Dataset entries:
<<<<

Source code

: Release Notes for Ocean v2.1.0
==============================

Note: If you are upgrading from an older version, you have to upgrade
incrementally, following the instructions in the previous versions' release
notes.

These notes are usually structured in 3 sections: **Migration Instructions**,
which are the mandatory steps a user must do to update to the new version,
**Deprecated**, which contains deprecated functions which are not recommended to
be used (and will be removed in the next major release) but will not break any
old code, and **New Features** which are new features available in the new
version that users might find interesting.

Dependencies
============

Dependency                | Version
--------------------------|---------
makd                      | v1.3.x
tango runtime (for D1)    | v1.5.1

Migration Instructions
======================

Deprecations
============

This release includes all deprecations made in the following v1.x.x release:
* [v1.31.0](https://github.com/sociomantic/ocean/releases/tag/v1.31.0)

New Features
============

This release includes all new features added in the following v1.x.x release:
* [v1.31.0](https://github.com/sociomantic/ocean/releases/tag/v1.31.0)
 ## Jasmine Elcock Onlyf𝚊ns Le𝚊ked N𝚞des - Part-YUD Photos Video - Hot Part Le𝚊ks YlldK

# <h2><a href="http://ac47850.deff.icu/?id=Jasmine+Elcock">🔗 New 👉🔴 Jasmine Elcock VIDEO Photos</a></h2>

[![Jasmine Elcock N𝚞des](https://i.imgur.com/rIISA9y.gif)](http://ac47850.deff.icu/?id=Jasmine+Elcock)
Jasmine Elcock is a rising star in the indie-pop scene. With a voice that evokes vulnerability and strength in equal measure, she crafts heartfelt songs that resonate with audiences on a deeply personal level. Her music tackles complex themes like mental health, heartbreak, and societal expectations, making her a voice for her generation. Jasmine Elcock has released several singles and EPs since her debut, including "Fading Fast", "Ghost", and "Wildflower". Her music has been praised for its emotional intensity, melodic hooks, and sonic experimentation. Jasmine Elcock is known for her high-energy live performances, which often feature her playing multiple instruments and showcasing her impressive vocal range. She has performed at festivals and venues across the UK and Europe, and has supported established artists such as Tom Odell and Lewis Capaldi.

>>>>

[Problem statement]
The lines to copy are those above that contain "This".

[Answer]
This release includes all deprecations made in the following v1.x.x release:
This release includes all new features added in the following v1.x.x release:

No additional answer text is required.